◆ **PROBLEM STATEMENT**: Given the records below, pull every line with the word "IMPLIED" into the answer.

**** DATA TO PROCESS ****

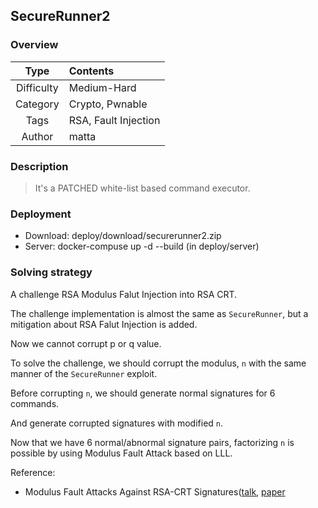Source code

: ## SecureRunner2

### Overview

| Type              | Contents            |
|:-----------------:|:--------------------|
| Difficulty        | Medium-Hard         |
| Category          | Crypto, Pwnable     |
| Tags              | RSA, Fault Injection|
| Author            | matta               |

### Description
 > It's a PATCHED white-list based command executor.

### Deployment
 * Download: deploy/download/securerunner2.zip
 * Server: docker-compuse up -d --build (in deploy/server)

### Solving strategy

A challenge RSA Modulus Falut Injection into RSA CRT.

The challenge implementation is almost the same as `SecureRunner`, but a mitigation about RSA Falut Injection is added.

Now we cannot corrupt p or q value.

To solve the challenge, we should corrupt the modulus, `n` with the same manner of the `SecureRunner` exploit.

Before corrupting `n`, we should generate normal signatures for 6 commands.

And generate corrupted signatures with modified `n`.

Now that we have 6 normal/abnormal signature pairs, factorizing `n` is possible by using Modulus Fault Attack based on LLL.

Reference:
 - Modulus Fault Attacks Against RSA-CRT Signatures([talk](https://www.normalesup.org/~tibouchi/papers/talk-modulusfault.pdf), [paper](https://eprint.iacr.org/2011/388.pdf)
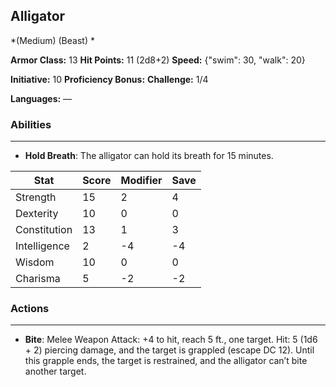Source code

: ## Alligator
*(Medium) (Beast) *

**Armor Class:** 13
**Hit Points:** 11 (2d8+2)
**Speed:** {"swim": 30, "walk": 20}

**Initiative:** 10
**Proficiency Bonus:**
**Challenge:** 1/4

**Languages:** —

### Abilities
 --- 
- **Hold Breath**: The alligator can hold its breath for 15 minutes.



| Stat | Score | Modifier | Save |
| ---- | ---- | ---- | ---- |
| Strength | 15 | 2 | 4 |
| Dexterity | 10 | 0 | 0 |
| Constitution | 13 | 1 | 3 |
| Intelligence | 2 | -4 | -4 |
| Wisdom | 10 | 0 | 0 |
| Charisma | 5 | -2 | -2 |

### Actions
 --- 
- **Bite**: Melee Weapon Attack: +4 to hit, reach 5 ft., one target. Hit: 5 (1d6 + 2) piercing damage, and the target is grappled (escape DC 12). Until this grapple ends, the target is restrained, and the alligator can’t bite another target.

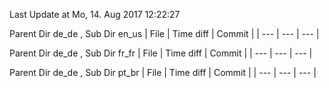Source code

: Last Update at Mo, 14. Aug 2017 12:22:27


Parent Dir de_de , Sub Dir en_us
| File | Time diff | Commit |
| --- | --- | --- |


Parent Dir de_de , Sub Dir fr_fr
| File | Time diff | Commit |
| --- | --- | --- |


Parent Dir de_de , Sub Dir pt_br
| File | Time diff | Commit |
| --- | --- | --- |


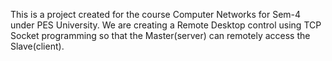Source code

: This is a project created for the course Computer Networks for Sem-4 under PES University.
We are creating a Remote Desktop control using TCP Socket programming so that the Master(server) can remotely access the Slave(client).
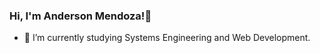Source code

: ### Hi, I'm Anderson Mendoza!👋 


- 🌱 I’m currently studying Systems Engineering and Web Development.

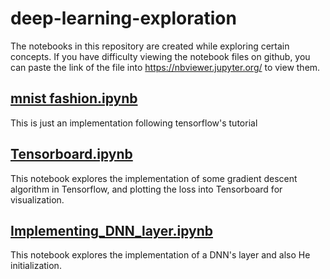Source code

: # deep-learning-exploration
The notebooks in this repository are created while exploring certain concepts. If you have difficulty viewing the notebook files on github, you can paste the link of the file into https://nbviewer.jupyter.org/ to view them.  
## [mnist fashion.ipynb](./mnist%20fashion.ipynb)
This is just an implementation following tensorflow's tutorial
## [Tensorboard.ipynb](./Tensorboard.ipynb)
This notebook explores the implementation of some gradient descent algorithm in Tensorflow, and plotting the loss into Tensorboard for visualization.
## [Implementing_DNN_layer.ipynb](./Implementing_DNN_layer.ipynb)
This notebook explores the implementation of a DNN's layer and also He initialization.
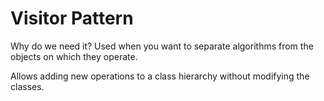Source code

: # Visitor Pattern

Why do we need it?
Used when you want to separate algorithms from the objects on which they operate.

Allows adding new operations to a class hierarchy without modifying the classes.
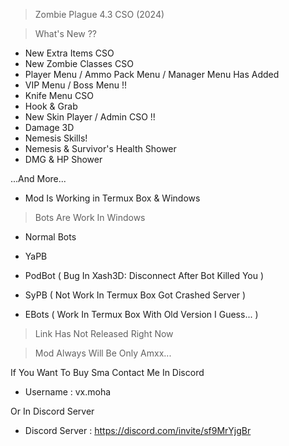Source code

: > Zombie Plague 4.3 CSO (2024)

> What's New ??

- New Extra Items CSO
- New Zombie Classes CSO
- Player Menu / Ammo Pack Menu / Manager Menu Has Added
- VIP Menu / Boss Menu !!
- Knife Menu CSO
- Hook & Grab
- New Skin Player / Admin CSO !!
- Damage 3D
- Nemesis Skills!
- Nemesis & Survivor's Health Shower
- DMG & HP Shower

...And More...

- Mod Is Working in Termux Box & Windows

> Bots Are Work In Windows

- Normal Bots
- YaPB
- PodBot ( Bug In Xash3D: Disconnect After Bot Killed You )

- SyPB ( Not Work In Termux Box Got Crashed Server )

- EBots ( Work In Termux Box With Old Version I Guess... )


> Link Has Not Released Right Now 

> Mod Always Will Be Only Amxx...

If You Want To Buy Sma Contact Me In Discord

- Username : vx.moha

Or In Discord Server

- Discord Server : https://discord.com/invite/sf9MrYjgBr
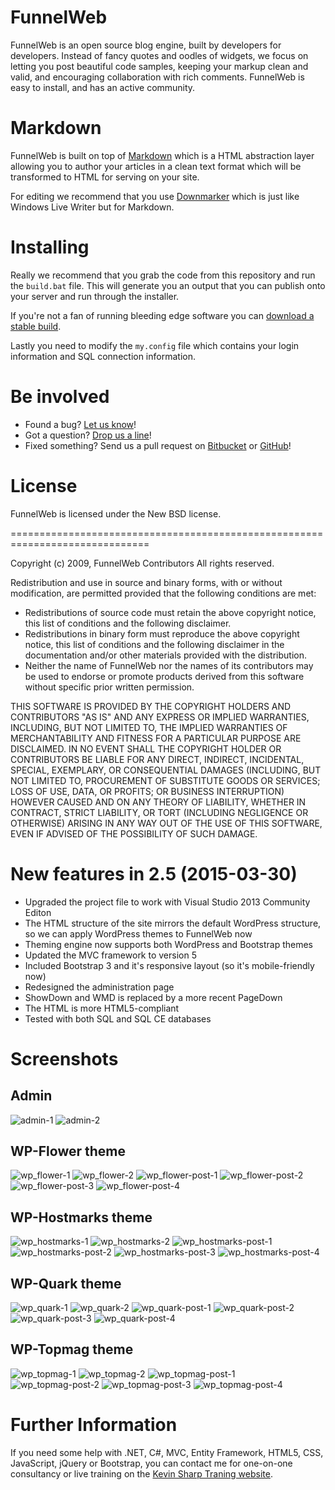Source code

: # FunnelWeb

FunnelWeb is an open source blog engine, built by developers for developers. Instead of fancy quotes and oodles of widgets, we focus on letting you post beautiful code samples, keeping your markup clean and valid, and encouraging collaboration with rich comments. FunnelWeb is easy to install, and has an active community.

# Markdown

FunnelWeb is built on top of [Markdown](http://daringfireball.net/projects/markdown/) which is a HTML abstraction layer allowing you to author your articles in a clean text format which will be transformed to HTML for serving on your site.

For editing we recommend that you use [Downmarker](https://github.com/Code52/DownmarkerWPF) which is just like Windows Live Writer but for Markdown.

# Installing

Really we recommend that you grab the code from this repository and run the `build.bat` file. This will generate you an output that you can publish onto your server and run through the installer.

If you're not a fan of running bleeding edge software you can [download a stable build](http://hg.funnelweblog.com/release/downloads).

Lastly you need to modify the `my.config` file which contains your login information and SQL connection information.

# Be involved

* Found a bug? [Let us know](http://hg.funnelweblog.com/release/issues?status=new&status=open)!
* Got a question? [Drop us a line](https://groups.google.com/forum/?fromgroups#!forum/funnelweblog)!
* Fixed something? Send us a pull request on [Bitbucket](http://hg.funnelweblog.com/dev) or [GitHub](https://github.com/funnelweblog/FunnelWeb)!

# License

FunnelWeb is licensed under the New BSD license.

==============================================================================

Copyright (c) 2009, FunnelWeb Contributors
All rights reserved.

Redistribution and use in source and binary forms, with or without 
modification, are permitted provided that the following conditions are met:

 - Redistributions of source code must retain the above copyright notice, 
   this list of conditions and the following disclaimer.
 - Redistributions in binary form must reproduce the above copyright notice, 
   this list of conditions and the following disclaimer in the documentation 
   and/or other materials provided with the distribution.
 - Neither the name of FunnelWeb nor the names of its contributors may be used 
   to endorse or promote products derived from this software without specific 
   prior written permission.

THIS SOFTWARE IS PROVIDED BY THE COPYRIGHT HOLDERS AND CONTRIBUTORS "AS IS" 
AND ANY EXPRESS OR IMPLIED WARRANTIES, INCLUDING, BUT NOT LIMITED TO, THE 
IMPLIED WARRANTIES OF MERCHANTABILITY AND FITNESS FOR A PARTICULAR PURPOSE ARE 
DISCLAIMED. IN NO EVENT SHALL THE COPYRIGHT HOLDER OR CONTRIBUTORS BE LIABLE 
FOR ANY DIRECT, INDIRECT, INCIDENTAL, SPECIAL, EXEMPLARY, OR CONSEQUENTIAL 
DAMAGES (INCLUDING, BUT NOT LIMITED TO, PROCUREMENT OF SUBSTITUTE GOODS OR 
SERVICES; LOSS OF USE, DATA, OR PROFITS; OR BUSINESS INTERRUPTION) HOWEVER 
CAUSED AND ON ANY THEORY OF LIABILITY, WHETHER IN CONTRACT, STRICT LIABILITY, 
OR TORT (INCLUDING NEGLIGENCE OR OTHERWISE) ARISING IN ANY WAY OUT OF THE USE 
OF THIS SOFTWARE, EVEN IF ADVISED OF THE POSSIBILITY OF SUCH DAMAGE.


New features in 2.5 (2015-03-30)
==========================

* Upgraded the project file to work with Visual Studio 2013 Community Editon
* The HTML structure of the site mirrors the default WordPress structure, so we can apply WordPress themes to FunnelWeb now
* Theming engine now supports both WordPress and Bootstrap themes
* Updated the MVC framework to version 5
* Included Bootstrap 3 and it's responsive layout (so it's mobile-friendly now)
* Redesigned the administration page
* ShowDown and WMD is replaced by a more recent PageDown
* The HTML is more HTML5-compliant
* Tested with both SQL and SQL CE databases

Screenshots
==========

Admin
--------
![admin-1](https://cloud.githubusercontent.com/assets/910321/6892236/b2069014-d6c2-11e4-87fe-b5d308f95f4d.png)
![admin-2](https://cloud.githubusercontent.com/assets/910321/6892238/b5c2900e-d6c2-11e4-8443-54b873c623f1.png)

WP-Flower theme
-----------------------
![wp_flower-1](https://cloud.githubusercontent.com/assets/910321/6892245/cfb7a7d8-d6c2-11e4-8db7-66aaec7a5703.png)
![wp_flower-2](https://cloud.githubusercontent.com/assets/910321/6892251/d6a09faa-d6c2-11e4-81ab-7c9269136650.png)
![wp_flower-post-1](https://cloud.githubusercontent.com/assets/910321/6892254/d8a4194e-d6c2-11e4-8f3c-175fcc958e31.png)
![wp_flower-post-2](https://cloud.githubusercontent.com/assets/910321/6892255/da13f3da-d6c2-11e4-931e-3c1be425e0a1.png)
![wp_flower-post-3](https://cloud.githubusercontent.com/assets/910321/6892256/e02ea68e-d6c2-11e4-8260-5308c756cf3b.png)
![wp_flower-post-4](https://cloud.githubusercontent.com/assets/910321/6892257/e1b6f75e-d6c2-11e4-9b9a-867be464ecf1.png)

WP-Hostmarks theme
----------------------------
![wp_hostmarks-1](https://cloud.githubusercontent.com/assets/910321/6892261/ed74b5f4-d6c2-11e4-93d9-2bd360e644d8.png)
![wp_hostmarks-2](https://cloud.githubusercontent.com/assets/910321/6892262/eedd02c0-d6c2-11e4-9380-a79bbf3aa4f9.png)
![wp_hostmarks-post-1](https://cloud.githubusercontent.com/assets/910321/6892265/f04c9486-d6c2-11e4-8443-2725c394eb0f.png)
![wp_hostmarks-post-2](https://cloud.githubusercontent.com/assets/910321/6892267/f5221490-d6c2-11e4-8203-29cd55e64a6e.png)
![wp_hostmarks-post-3](https://cloud.githubusercontent.com/assets/910321/6892268/f73c6a28-d6c2-11e4-8e68-126014796a4d.png)
![wp_hostmarks-post-4](https://cloud.githubusercontent.com/assets/910321/6892272/ff8e1c26-d6c2-11e4-83c2-d7d9c6e359dc.png)

WP-Quark theme
----------------------
![wp_quark-1](https://cloud.githubusercontent.com/assets/910321/6892290/1941fff2-d6c3-11e4-9383-44dc0045e8bc.png)
![wp_quark-2](https://cloud.githubusercontent.com/assets/910321/6892294/1c6c6f32-d6c3-11e4-9a30-b878f9a0034e.png)
![wp_quark-post-1](https://cloud.githubusercontent.com/assets/910321/6892295/1f6508d4-d6c3-11e4-9652-0a44c8ee66e0.png)
![wp_quark-post-2](https://cloud.githubusercontent.com/assets/910321/6892296/218c30ba-d6c3-11e4-9a8c-946993cbd72d.png)
![wp_quark-post-3](https://cloud.githubusercontent.com/assets/910321/6892298/25f43fda-d6c3-11e4-8695-6210116c5d25.png)
![wp_quark-post-4](https://cloud.githubusercontent.com/assets/910321/6892299/2866b4be-d6c3-11e4-94b6-d279b02dc0b5.png)

WP-Topmag theme
-------------------------
![wp_topmag-1](https://cloud.githubusercontent.com/assets/910321/6892305/34b42594-d6c3-11e4-8659-629ef586d6a6.png)
![wp_topmag-2](https://cloud.githubusercontent.com/assets/910321/6892307/36a82a8a-d6c3-11e4-9913-44e7d4f26566.png)
![wp_topmag-post-1](https://cloud.githubusercontent.com/assets/910321/6892309/3bce8f0e-d6c3-11e4-9adb-826c7aba42e4.png)
![wp_topmag-post-2](https://cloud.githubusercontent.com/assets/910321/6892310/3da19d12-d6c3-11e4-83a8-0a7410c6a23a.png)
![wp_topmag-post-3](https://cloud.githubusercontent.com/assets/910321/6892311/3f780a9a-d6c3-11e4-96b3-24ca8f420da0.png)
![wp_topmag-post-4](https://cloud.githubusercontent.com/assets/910321/6892313/44a3fc54-d6c3-11e4-99c4-7c3d6370bacf.png)

Further Information
===============
If you need some help with .NET, C#, MVC, Entity Framework, HTML5, CSS, JavaScript, jQuery or Bootstrap, you can contact me for one-on-one consultancy or live training on the [Kevin Sharp Traning website](http://www.kevinsharp.net).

****

◆ **TASK SOLUTION**:
AND ANY EXPRESS OR IMPLIED WARRANTIES, INCLUDING, BUT NOT LIMITED TO, THE 
IMPLIED WARRANTIES OF MERCHANTABILITY AND FITNESS FOR A PARTICULAR PURPOSE ARE 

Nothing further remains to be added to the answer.